In modern times, the idea of Halloween comes from many cultures and sources. Works of gothic and horror literature like Frankenstein, The Modern Prometheus, Dracula, and horror films like Frankenstein (1931) and The Mummy (1932) influenced the modern visualization of Halloween.
Skulls, which are a common theme in Halloween, are a reference to Golgotha in the Christian tradition and depict death and the transitory quality of human life. Other themes of death, evil and mythical monsters are also prevalent.
Black cats, associated with witches, are also a common symbol. The black walls of churches are decorated with a depiction of the Last Judgment. Graves are opening up, the dead rising, hell filled with devils, and heaven filled with angels.
One of the earliest works on the topic of Halloween was by a Scottish poet John Mayne, who remarked on the pranks of Halloween, writing, “What fearfu’ pranks ensue!”. The supernatural beings of the night and “Bogies” or ghosts find a place in Robert Burns’ “Halloween” (1785).
Homes are also often decorated with elements of the autumn season like fall leaves, corn husks, pumpkins, and scarecrows.
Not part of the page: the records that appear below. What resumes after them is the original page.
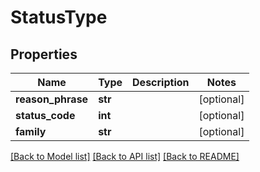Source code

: # StatusType

## Properties
Name | Type | Description | Notes
------------ | ------------- | ------------- | -------------
**reason_phrase** | **str** |  | [optional] 
**status_code** | **int** |  | [optional] 
**family** | **str** |  | [optional] 

[[Back to Model list]](../README.md#documentation-for-models) [[Back to API list]](../README.md#documentation-for-api-endpoints) [[Back to README]](../README.md)

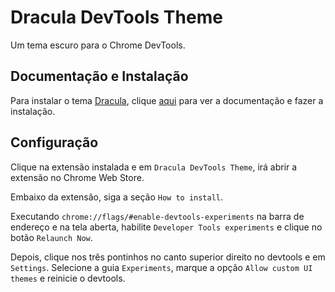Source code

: # Dracula DevTools Theme

Um tema escuro para o Chrome DevTools.

## Documentação e Instalação

Para instalar o tema [Dracula](../../../theme/dracula.md), clique [aqui](https://chrome.google.com/webstore/detail/dracula-theme-for-devtool/gedipeckgflanbhlcglokjjacilfidda) para ver a documentação e fazer a instalação.

## Configuração

Clique na extensão instalada e em `Dracula DevTools Theme`, irá abrir a extensão no Chrome Web Store.

Embaixo da extensão, siga a seção `How to install`.

Executando `chrome://flags/#enable-devtools-experiments` na barra de endereço e na tela aberta, habilite `Developer Tools experiments` e clique no botão `Relaunch Now`.

Depois, clique nos três pontinhos no canto superior direito no devtools e em `Settings`. Selecione a guia `Experiments`, marque a opção `Allow custom UI themes` e reinicie o devtools.
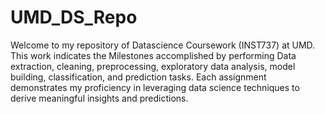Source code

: # UMD_DS_Repo
Welcome to my repository of Datascience Coursework (INST737) at UMD. This work indicates the Milestones accomplished by performing Data extraction, cleaning, preprocessing, exploratory data analysis, model building, classification, and prediction tasks. Each assignment demonstrates my proficiency in leveraging data science techniques to derive meaningful insights and predictions.
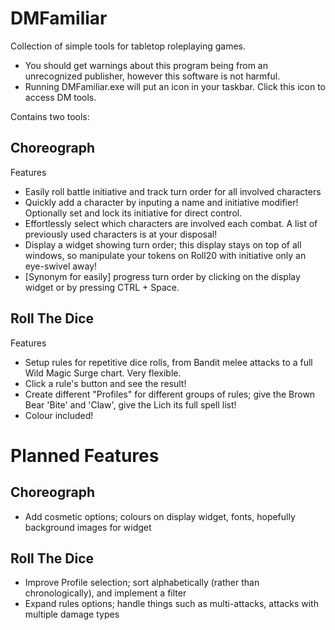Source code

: # DMFamiliar
Collection of simple tools for tabletop roleplaying games.
 - You should get warnings about this program being from an unrecognized publisher, however this software is not harmful.
 - Running DMFamiliar.exe will put an icon in your taskbar. Click this icon to access DM tools.

Contains two tools:

## Choreograph
Features
 - Easily roll battle initiative and track turn order for all involved characters
 - Quickly add a character by inputing a name and initiative modifier! Optionally set and lock its initiative for direct control.
 - Effortlessly select which characters are involved each combat. A list of previously used characters is at your disposal!
 - Display a widget showing turn order; this display stays on top of all windows, so manipulate your tokens on Roll20 with initiative only an eye-swivel away!
 - [Synonym for easily] progress turn order by clicking on the display widget or by pressing CTRL + Space.
 

## Roll The Dice
Features
 - Setup rules for repetitive dice rolls, from Bandit melee attacks to a full Wild Magic Surge chart. Very flexible.
 - Click a rule's button and see the result!
 - Create different "Profiles" for different groups of rules; give the Brown Bear 'Bite' and 'Claw', give the Lich its full spell list!
 - Colour included!





# Planned Features

## Choreograph
 - Add cosmetic options; colours on display widget, fonts, hopefully background images for widget
 
 
 ## Roll The Dice
 - Improve Profile selection; sort alphabetically (rather than chronologically), and implement a filter
 - Expand rules options; handle things such as multi-attacks, attacks with multiple damage types 
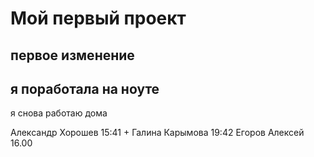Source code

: # Мой первый проект

## первое изменение

## я поработала на ноуте

я снова работаю дома


Александр Хорошев 15:41 +
Галина Карымова 19:42
Егоров Алексей 16.00
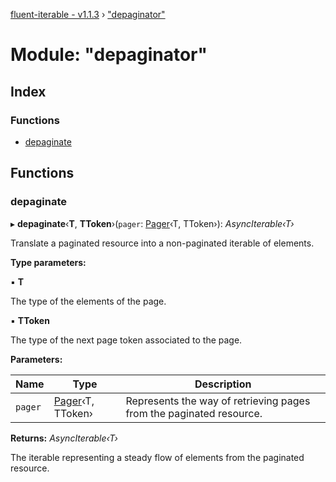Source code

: [fluent-iterable - v1.1.3](../README.md) › ["depaginator"](_depaginator_.md)

# Module: "depaginator"

## Index

### Functions

* [depaginate](_depaginator_.md#depaginate)

## Functions

###  depaginate

▸ **depaginate**‹**T**, **TToken**›(`pager`: [Pager](../interfaces/_types_.pager.md)‹T, TToken›): *AsyncIterable‹T›*

Translate a paginated resource into a non-paginated iterable of elements.

**Type parameters:**

▪ **T**

The type of the elements of the page.

▪ **TToken**

The type of the next page token associated to the page.

**Parameters:**

Name | Type | Description |
------ | ------ | ------ |
`pager` | [Pager](../interfaces/_types_.pager.md)‹T, TToken› | Represents the way of retrieving pages from the paginated resource. |

**Returns:** *AsyncIterable‹T›*

The iterable representing a steady flow of elements from the paginated resource.
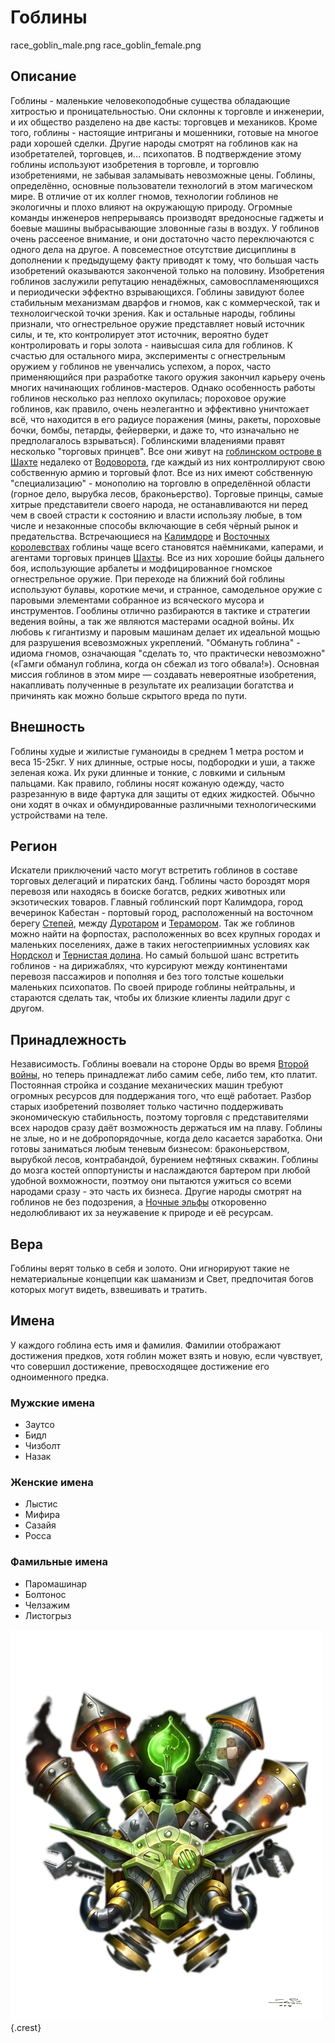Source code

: # Гоблины

<div class="nation-icons">
<icon>race_goblin_male.png</icon>
<icon>race_goblin_female.png</icon>
</div>

## Описание
Гоблины - маленькие человекоподобные существа обладающие хитростью и проницательностью. Они склонны к торговле и инженерии, и их общество разделено на две касты: торговцев и механиков. Кроме того, гоблины - настоящие интриганы и мошенники, готовые на многое ради хорошей сделки.
Другие народы смотрят на гоблинов как на изобретателей, торговцев, и... психопатов. В подтверждение этому гоблины используют изобретения в торговле, и торговлю изобретениями, не забывая заламывать невозможные цены. Гоблины, определённо, основные пользователи технологий в этом магическом мире. 
В отличие от их коллег гномов, технологии гоблинов не экологичны и плохо влияют на окружающую природу. Огромные команды инженеров непрерываясь производят вредоносные гаджеты и боевые машины выбрасывающие зловонные газы в воздух.
У гоблинов очень рассееное внимание, и они достаточно часто переключаются с одного дела на другое. А повсеместное отсутствие дисциплины в дополнении к предыдущему факту приводят к тому, что большая часть изобретений оказываются законченой только на половину. 
Изобретения гоблинов заслужили репутацию ненадёжных, самовоспламеняющихся и периодически эффектно взрывающихся. Гоблины завидуют более стабильным механизмам дварфов и гномов, как с коммерческой, так и технолоигческой точки зрения. Как и остальные народы, гоблины признали, что огнестрельное оружие представляет новый источник силы, и те, кто контролирует этот источник, вероятно будет контролировать и горы золота - наивысшая сила для гоблинов. К счастью для остального мира, эксперименты с огнестрельным оружием у гоблинов не увенчались успехом, а порох, часто применяющийся при разработке такого оружия закончил карьеру очень многих начинающих гоблинов-мастеров.
Однако особенность работы гоблинов несколько раз неплохо окупилась; пороховое оружие гоблинов, как правило, очень неэлегантно и эффективно уничтожает всё, что находится в его радиусе поражения (мины, ракеты, пороховые бочки, бомбы, петарды, фейерверки, и даже то, что изначально не предполагалось взрываться). 
Гоблинскими владениями правят несколько "торговых принцев". Все они живут на [гоблинском острове в Шахте](../../geography/world.md#Затонувшие-острова-и-Шахта1) недалеко от [Водоворота](../../geography/maelstorm.md), где каждый из них контроллируют свою собственную армию и торговый флот. Все из них имеют собственную "специализацию" - монополию на торговлю в определённой области (горное дело, вырубка лесов, браконьерство). Торговые принцы, самые хитрые представители своего народа, не останавливаются ни перед чем в своей страсти к состоянию и власти использяу любые, в том числе и незаконные способы включающие в себя чёрный рынок и предательства.
Встречающиеся на [Калимдоре](../../geography/kalimdor.md) и [Восточных королевствах](../../geography/azeroth.md) гоблины чаще всего становятся наёмниками, каперами, и агентами торговых принцев [Шахты](../../geography/world.md#Затонувшие-острова-и-Шахта1). Все из них хорошие бойцы дальнего боя, использующие арбалеты и модфицированное гномское огнестрельное оружие. При переходе на ближний бой гоблины используют булавы, короткие мечи, и странное, самодельное оружие с паровыми элементами собранное из всяческого мусора и инструментов.
Гооблины отлично разбираются в тактике и стратегии ведения войны, а так же являются мастерами осадной войны. Их любовь к гигантизму и паровым машинам делает их идеальной мощью для разрушения всевозможных укреплений.
"Обмануть гоблина" - идиома гномов, означающая "сделать то, что практически невозможно" («Гамги
обманул гоблина, когда он сбежал из того обвала!»).
Основная миссия гоблинов в этом мире — создавать невероятные изобретения, накапливать полученные в результате их реализации богатства и причинять как можно больше скрытого вреда по пути.

## Внешность
Гоблины худые и жилистые гуманоиды в среднем 1 метра ростом и веса 15-25кг. У них длинные, острые носы, подбородки и уши, а также зеленая кожа. Их руки длинные и тонкие, с ловкими и сильным пальцами. Как правило, гоблины носят кожаную одежду, часто разрезанную в виде фартука для защиты от едких жидкостей. Обычно они ходят в очках и обмундированные различными технологическими устройствами на теле.

## Регион
Искатели приключений часто могут встретить гоблинов в составе торговых делегаций и пиратских банд. Гоблины часто бороздят моря перевозя или находясь в боиске богатсв, редких животных или экзотических товаров. Главный гоблинский порт Калимдора, город вечеринок Кабестан - портовый город, расположенный на восточном берегу [Степей](../../geography/kalimdor.md#Степи), между [Дуротаром](../../geography/kalimdor.md#Дуротар) и [Терамором](../../geography/kalimdor.md#Терамор-город-население-13-000). Так же гоблинов можно найти на форпостах, расположенных во всех крупных городах и маленьких поселениях, даже в таких негостеприимных условиях как [Нордскол](../../geography/northrend.md) и [Тернистая долина](../../geography/azeroth.md#Тернистая-долина). Но самый большой шанс встретить гоблинов - на дирижаблях, что курсируют между континентами перевозя пассажиров и пополняя и без того толстые кошельки маленьких психопатов.
По своей природе гоблины нейтральны, и стараются сделать так, чтобы их близкие клиенты ладили друг с другом. 

## Принадлежность
Независимость. Гоблины воевали на стороне Орды во время [Второй войны](../../history/timeline.md#6), но теперь принадлежат либо самим себе, либо тем, кто платит. Постоянная стройка и создание механических машин требуют огромных ресурсов для поддержания того, что ещё работает. Разбор старых изобретений позволяет только частично поддерживать экономическую стабильность, поэтому торговля с представителями всех народов сразу даёт возможность держаться им на плаву. Гоблины не злые, но и не добропорядочные, когда дело касается заработка. Они готовы заниматься любым теневым бизнесом: браконьерством, вырубкой лесов, контрабандой, бурением нефтяных скважин. Гоблины до мозга костей оппортунисты и наслаждаются бартером при любой удобной вохможности, поэтмоу они пытаются ужиться со всеми народами сразу - это часть их бизнеса. Другие народы смотрят на гоблинов не без подозрения, а [Ночные эльфы](../nightelves/nightelves.md) откоровенно недолюбливают их за неужавение к природе и её ресурсам. 

## Вера
Гоблины верят только в себя и золото. Они игнорируют такие не нематериальные концепции как шаманизм и Свет, предпочитая богов которых могут видеть, взвешивать и тратить.

## Имена
У каждого гоблина есть имя и фамилия. Фамилии отображают достижения предков, хотя гоблин может взять и новую, если  чувствует, что совершил достижение, превосходящее достижение его одноименного предка.

### Мужские имена
* Заутсо
* Бидл
* Чизболт
* Назак

### Женские имена
* Лыстис
* Мифира
* Сазайя
* Росса

### Фамильные имена
* Паромашинар
* Болтонос
* Челзажим
* Листогрыз

![Герб гоблинов](../../images/crests/goblincrest.png "Герб гоблинов"){.crest}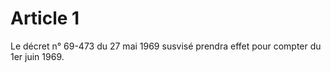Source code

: # Article 1

Le décret n° 69-473 du 27 mai 1969 susvisé prendra effet pour compter du 1er juin 1969.
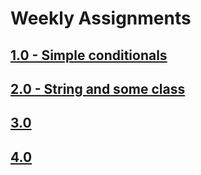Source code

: # Weekly Assignments

## [1.0 - Simple conditionals](/1.0.md)

## [2.0 - String and some class](/2.0.md)

## [3.0]()

## [4.0]()
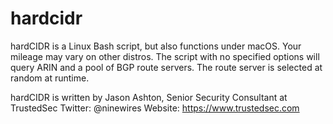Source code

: # hardcidr
hardCIDR is a Linux Bash script, but also functions under macOS. Your mileage may vary on other distros. The script with no specified options will query ARIN and a pool of BGP route servers. The route server is selected at random at runtime. 

hardCIDR is written by Jason Ashton, Senior Security Consultant at TrustedSec
Twitter: @ninewires
Website: https://www.trustedsec.com
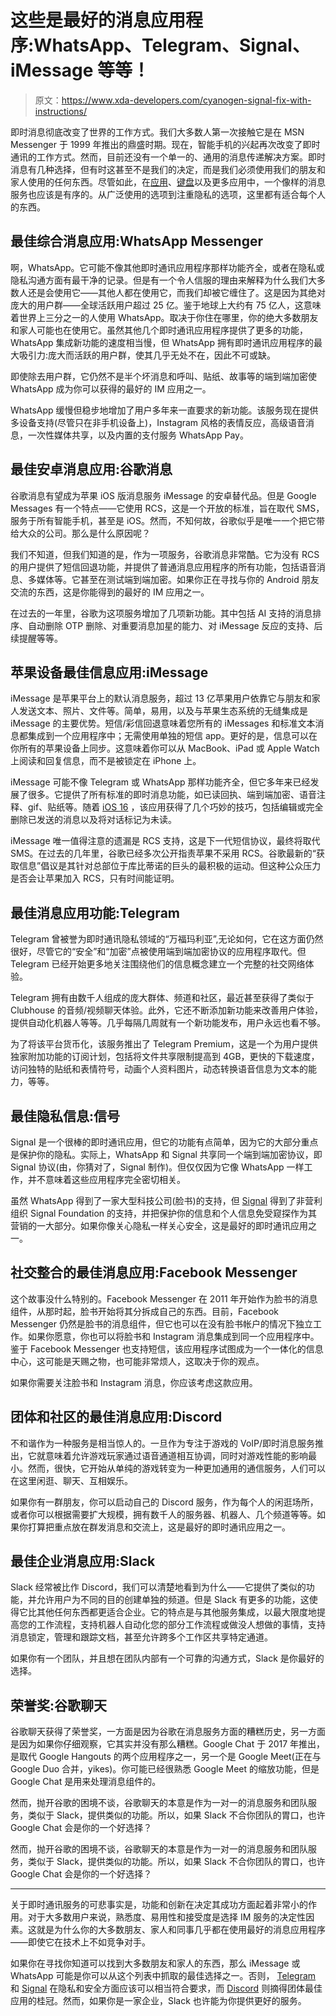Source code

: # 这些是最好的消息应用程序:WhatsApp、Telegram、Signal、iMessage 等等！

> 原文：<https://www.xda-developers.com/cyanogen-signal-fix-with-instructions/>

即时消息彻底改变了世界的工作方式。我们大多数人第一次接触它是在 MSN Messenger 于 1999 年推出的鼎盛时期。现在，智能手机的兴起再次改变了即时通讯的工作方式。然而，目前还没有一个单一的、通用的消息传递解决方案。即时消息有几种选择，但有时这甚至不是我们的决定，而是我们必须使用我们的朋友和家人使用的任何东西。尽管如此，在[应用](https://www.xda-developers.com/best-android-apps/)、[键盘](https://www.xda-developers.com/best-android-keyboard/)以及更多应用中，一个像样的消息服务也应该是有序的。从广泛使用的选项到注重隐私的选项，这里都有适合每个人的东西。

## 最佳综合消息应用:WhatsApp Messenger

啊，WhatsApp。它可能不像其他即时通讯应用程序那样功能齐全，或者在隐私或隐私沟通方面有最干净的记录。但是有一个令人信服的理由来解释为什么我们大多数人还是会使用它——其他人都在使用它，而我们却被它缠住了。这是因为其绝对庞大的用户群——全球活跃用户超过 25 亿。鉴于地球上大约有 75 亿人，这意味着世界上三分之一的人使用 WhatsApp。取决于你住在哪里，你的绝大多数朋友和家人可能也在使用它。虽然其他几个即时通讯应用程序提供了更多的功能，WhatsApp 集成新功能的速度相当慢，但 WhatsApp 拥有即时通讯应用程序的最大吸引力:庞大而活跃的用户群，使其几乎无处不在，因此不可或缺。

即使除去用户群，它仍然不是半个坏消息和呼叫、贴纸、故事等的端到端加密使 WhatsApp 成为你可以获得的最好的 IM 应用之一。

WhatsApp 缓慢但稳步地增加了用户多年来一直要求的新功能。该服务现在提供多设备支持(尽管只在非手机设备上)，Instagram 风格的表情反应，高级语音消息，一次性媒体共享，以及内置的支付服务 WhatsApp Pay。

## 最佳安卓消息应用:谷歌消息

谷歌消息有望成为苹果 iOS 版消息服务 iMessage 的安卓替代品。但是 Google Messages 有一个特点——它使用 RCS，这是一个开放的标准，旨在取代 SMS，服务于所有智能手机，甚至是 iOS。然而，不知何故，谷歌似乎是唯一一个把它带给大众的公司。那么是什么原因呢？

我们不知道，但我们知道的是，作为一项服务，谷歌消息非常酷。它为没有 RCS 的用户提供了短信回退功能，并提供了普通消息应用程序的所有功能，包括语音消息、多媒体等。它甚至在测试端到端加密。如果你正在寻找与你的 Android 朋友交流的东西，这是你能得到的最好的 IM 应用之一。

在过去的一年里，谷歌为这项服务增加了几项新功能。其中包括 AI 支持的消息排序、自动删除 OTP 删除、对重要消息加星的能力、对 iMessage 反应的支持、后续提醒等等。

## 苹果设备最佳信息应用:iMessage

iMessage 是苹果平台上的默认消息服务，超过 13 亿苹果用户依靠它与朋友和家人发送文本、照片、文件等。简单，易用，以及与苹果生态系统的无缝集成是 iMessage 的主要优势。短信/彩信回退意味着您所有的 iMessages 和标准文本消息都集成到一个应用程序中；无需使用单独的短信 app。更好的是，信息可以在你所有的苹果设备上同步。这意味着你可以从 MacBook、iPad 或 Apple Watch 上阅读和回复信息，而不是被锁定在 iPhone 上。

iMessage 可能不像 Telegram 或 WhatsApp 那样功能齐全，但它多年来已经发展了很多。它提供了所有标准的即时消息功能，如已读回执、端到端加密、语音注释、gif、贴纸等。随着 [iOS 16](https://www.xda-developers.com/ios-16/) ，该应用获得了几个巧妙的技巧，包括编辑或完全删除已发送的消息以及将对话标记为未读。

iMessage 唯一值得注意的遗漏是 RCS 支持，这是下一代短信协议，最终将取代 SMS。在过去的几年里，谷歌已经多次公开指责苹果不采用 RCS。谷歌最新的“获取信息”倡议是其针对总部位于库比蒂诺的巨头的最积极的运动。但这种公众压力是否会让苹果加入 RCS，只有时间能证明。

## 最佳消息应用功能:Telegram

Telegram 曾被誉为即时通讯隐私领域的“万福玛利亚”,无论如何，它在这方面仍然很好，尽管它的“安全”和“加密”点被使用端到端加密协议的应用程序取代。但 Telegram 已经开始更多地关注围绕他们的信息概念建立一个完整的社交网络体验。

Telegram 拥有由数千人组成的庞大群体、频道和社区，最近甚至获得了类似于 Clubhouse 的音频/视频聊天体验。此外，它还不断添加新功能来改善用户体验，提供自动化机器人等等。几乎每隔几周就有一个新功能发布，用户永远也看不够。

为了将该平台货币化，该服务推出了 Telegram Premium，这是一个为用户提供独家附加功能的订阅计划，包括将文件共享限制提高到 4GB，更快的下载速度，访问独特的贴纸和表情符号，动画个人资料图片，动态转换语音信息为文本的能力，等等。

## 最佳隐私信息:信号

Signal 是一个很棒的即时通讯应用，但它的功能有点简单，因为它的大部分重点是保护你的隐私。实际上，WhatsApp 和 Signal 共享同一个端到端加密协议，即 Signal 协议(由，你猜对了，Signal 制作)。但仅仅因为它像 WhatsApp 一样工作，并不意味着这些应用程序完全密切相关。

虽然 WhatsApp 得到了一家大型科技公司(脸书)的支持，但 [Signal](https://www.xda-developers.com/signal/) 得到了非营利组织 Signal Foundation 的支持，并把保护你的信息和个人信息免受窥探作为其营销的一大部分。如果你像关心隐私一样关心安全，这是最好的即时通讯应用之一。

## 社交整合的最佳消息应用:Facebook Messenger

这个故事没什么特别的。Facebook Messenger 在 2011 年开始作为脸书的消息组件，从那时起，脸书开始将其分拆成自己的东西。目前，Facebook Messenger 仍然是脸书的消息组件，但它也可以在没有脸书帐户的情况下独立工作。如果你愿意，你也可以将脸书和 Instagram 消息集成到同一个应用程序中。鉴于 Facebook Messenger 也支持短信，该应用程序试图成为一个一体化的信息中心，这可能是天赐之物，也可能非常烦人，这取决于你的观点。

如果你需要关注脸书和 Instagram 消息，你应该考虑这款应用。

## 团体和社区的最佳消息应用:Discord

不和谐作为一种服务是相当惊人的。一旦作为专注于游戏的 VoIP/即时消息服务推出，它就意味着允许游戏玩家通过语音通道相互协调，同时对游戏性能的影响最小。然而，很快，它开始从单纯的游戏转变为一种更加通用的通信服务，人们可以在这里闲逛、聊天、互相娱乐。

如果你有一群朋友，你可以启动自己的 Discord 服务，作为每个人的闲逛场所，或者你可以根据需要扩大规模，拥有数千人的服务器、机器人、几个频道等等。如果你打算把重点放在群发消息和交流上，这是最好的即时通讯应用之一。

## 最佳企业消息应用:Slack

Slack 经常被比作 Discord，我们可以清楚地看到为什么——它提供了类似的功能，并允许用户为不同的目的创建单独的频道。但是 Slack 有更多的功能，这使得它比其他任何东西都更适合企业。它的特点是与其他服务集成，以最大限度地提高您的工作流程，支持机器人自动化您的部分工作流程或做没人想做的事情，支持消息锁定，管理和跟踪文档，甚至允许跨多个工作区共享特定通道。

如果你有一个团队，并且想在团队内部有一个可靠的沟通方式，Slack 是你最好的选择。

## 荣誉奖:谷歌聊天

谷歌聊天获得了荣誉奖，一方面是因为谷歌在消息服务方面的糟糕历史，另一方面是因为如果你仔细观察，它其实并没有那么糟糕。Google Chat 于 2017 年推出，是取代 Google Hangouts 的两个应用程序之一，另一个是 Google Meet(正在与 Google Duo 合并，yikes)。你可能已经很熟悉 Google Meet 的缩放功能，但是 Google Chat 是用来处理消息组件的。

然而，抛开谷歌的困境不谈，谷歌聊天的本意是作为一对一的消息服务和团队服务，类似于 Slack，提供类似的功能。所以，如果 Slack 不合你团队的胃口，也许 Google Chat 会是你的一个好选择？

然而，抛开谷歌的困境不谈，谷歌聊天的本意是作为一对一的消息服务和团队服务，类似于 Slack，提供类似的功能。所以，如果 Slack 不合你团队的胃口，也许 Google Chat 会是你的一个好选择？

* * *

关于即时通讯服务的可悲事实是，功能和创新在决定其成功方面起着非常小的作用。对于大多数用户来说，熟悉度、易用性和接受度是选择 IM 服务的决定性因素。这就是为什么你的大多数朋友、家人和同事几乎都在使用最好的消息应用程序——即使它在技术上不如竞争对手。

如果你在寻找你知道可以找到大多数朋友和家人的东西，那么 iMessage 或 WhatsApp 可能是你可以从这个列表中抓取的最佳选择之一。否则， [Telegram](https://play.google.com/store/apps/details?id=org.telegram.messenger) 和 [Signal](https://play.google.com/store/apps/details?id=org.thoughtcrime.securesms) 在隐私和安全方面应该可以相当符合要求，而 [Discord](https://play.google.com/store/apps/details?id=com.discord) 则摘得团体最佳应用的桂冠。然而，如果你是一家企业，Slack 也许能为你提供更好的服务。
The traditional colors of Halloween are black, orange, and purple.
Trick or Treating

Trick or treating is the Halloween custom where children dress up in Halloween costumes and visit houses asking “trick or treat.
Treat includes candies and sometimes even money, while the trick is the idea of a threat to perform something or mischief on the owner’s property.
This custom has its roots in the medieval practice of mumming. Mumming, which was originally practiced in Germany, Scandinavia, and other countries of Europe, involved masked people in fancy dresses who visited houses to showcase dances or play dice in silence.
Halloween Costumes

Vampires, ghosts, skeletons, scary witches, devils, and other dead supernatural beings were the primary costumes for Halloween night.
Soon, however, the range of costumes expanded to include popular fictional characters, celebrities, and generic archetypes like ninjas and princesses.
Games and Other Halloween Activities
October 31 is characterized by many divination games and activities especially foretelling one’s life, death, marriage, and children. In the middle ages, these used to be deadly serious practices, but in modern times, these are a part of the pop culture of Halloween.
Apple bobbing, gazing at a mirror in a darkened room to see one’s spouse, blindfold games like púicíní, telling ghost stories, watching a horror movie and Halloween-themed special TV shows, and of course, visiting haunted attractions and entertainment venues are just a few of the holiday activities.
Food

During Halloween, many Western Christian traditions practice abstinence from meat, and thus a variety of vegetarian food is eaten on this day.
Candy apples, caramel apples, or taffy apples are common Halloween treats made by rolling apples in sticky sugar syrup and sometimes rolled in nuts or other tasty treats.
Another custom in modern-day Ireland involves baking a light fruit cake into which a ring, coin, and other charms are embedded.
The finder is deemed to be fortunate. Then, of course, there are soul cakes, pumpkin pies, pumpkin spiced lattes, candy corns, pumpkins, candy bats… the list of foods is endless!
Enjoy The Spooky Season!

Here, you have your answer to “why do we celebrate Halloween?”
Now, go out and have fun on this “day of the dead” when you will have a chance to dress up as anyone you want to, eat tasty treats and scare your horror-loving self to your heart’s content!